** THE DATA follows **

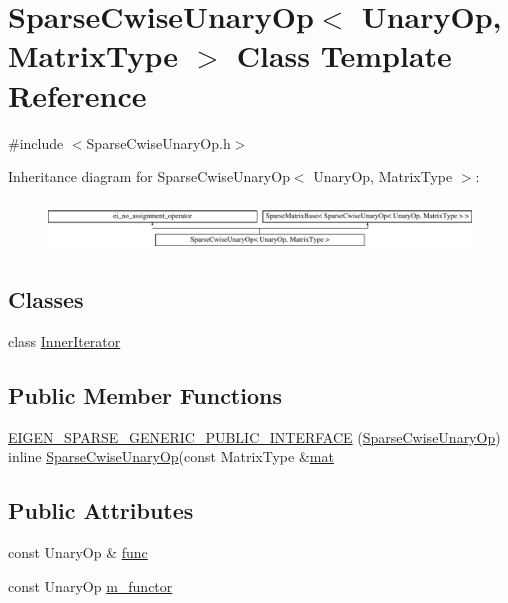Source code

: \hypertarget{class_sparse_cwise_unary_op}{\section{Sparse\-Cwise\-Unary\-Op$<$ Unary\-Op, Matrix\-Type $>$ Class Template Reference}
\label{class_sparse_cwise_unary_op}
}


{\ttfamily \#include $<$Sparse\-Cwise\-Unary\-Op.\-h$>$}

Inheritance diagram for Sparse\-Cwise\-Unary\-Op$<$ Unary\-Op, Matrix\-Type $>$\-:\begin{figure}[H]
\begin{center}
\leavevmode
\includegraphics[height=1.336515cm]{class_sparse_cwise_unary_op}
\end{center}
\end{figure}
\subsection*{Classes}
\begin{DoxyCompactItemize}
\item 
class \hyperlink{class_sparse_cwise_unary_op_1_1_inner_iterator}{Inner\-Iterator}
\end{DoxyCompactItemize}
\subsection*{Public Member Functions}
\begin{DoxyCompactItemize}
\item 
\hyperlink{class_sparse_cwise_unary_op_af4eb16fd08b9bead23294b9a80ea4e11}{E\-I\-G\-E\-N\-\_\-\-S\-P\-A\-R\-S\-E\-\_\-\-G\-E\-N\-E\-R\-I\-C\-\_\-\-P\-U\-B\-L\-I\-C\-\_\-\-I\-N\-T\-E\-R\-F\-A\-C\-E} (\hyperlink{class_sparse_cwise_unary_op}{Sparse\-Cwise\-Unary\-Op}) inline \hyperlink{class_sparse_cwise_unary_op}{Sparse\-Cwise\-Unary\-Op}(const Matrix\-Type \&\hyperlink{uavobjecttemplate_8m_a16a51e808b16c46bbfd36da2e37cd123}{mat}
\end{DoxyCompactItemize}
\subsection*{Public Attributes}
\begin{DoxyCompactItemize}
\item 
const Unary\-Op \& \hyperlink{class_sparse_cwise_unary_op_a635c598c7b4afd3cffcb6ab5046a3c5c}{func}
\item 
const Unary\-Op \hyperlink{class_sparse_cwise_unary_op_aad7e9874474acb12011e14c295432def}{m\-\_\-functor}
\end{DoxyCompactItemize}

** End of THE DATA **

- [EXERCISE DIRECTIONS] Within the listing above, the lines holding "figure" should be counted. Give only the number.

- [WRITTEN ANSWER] 2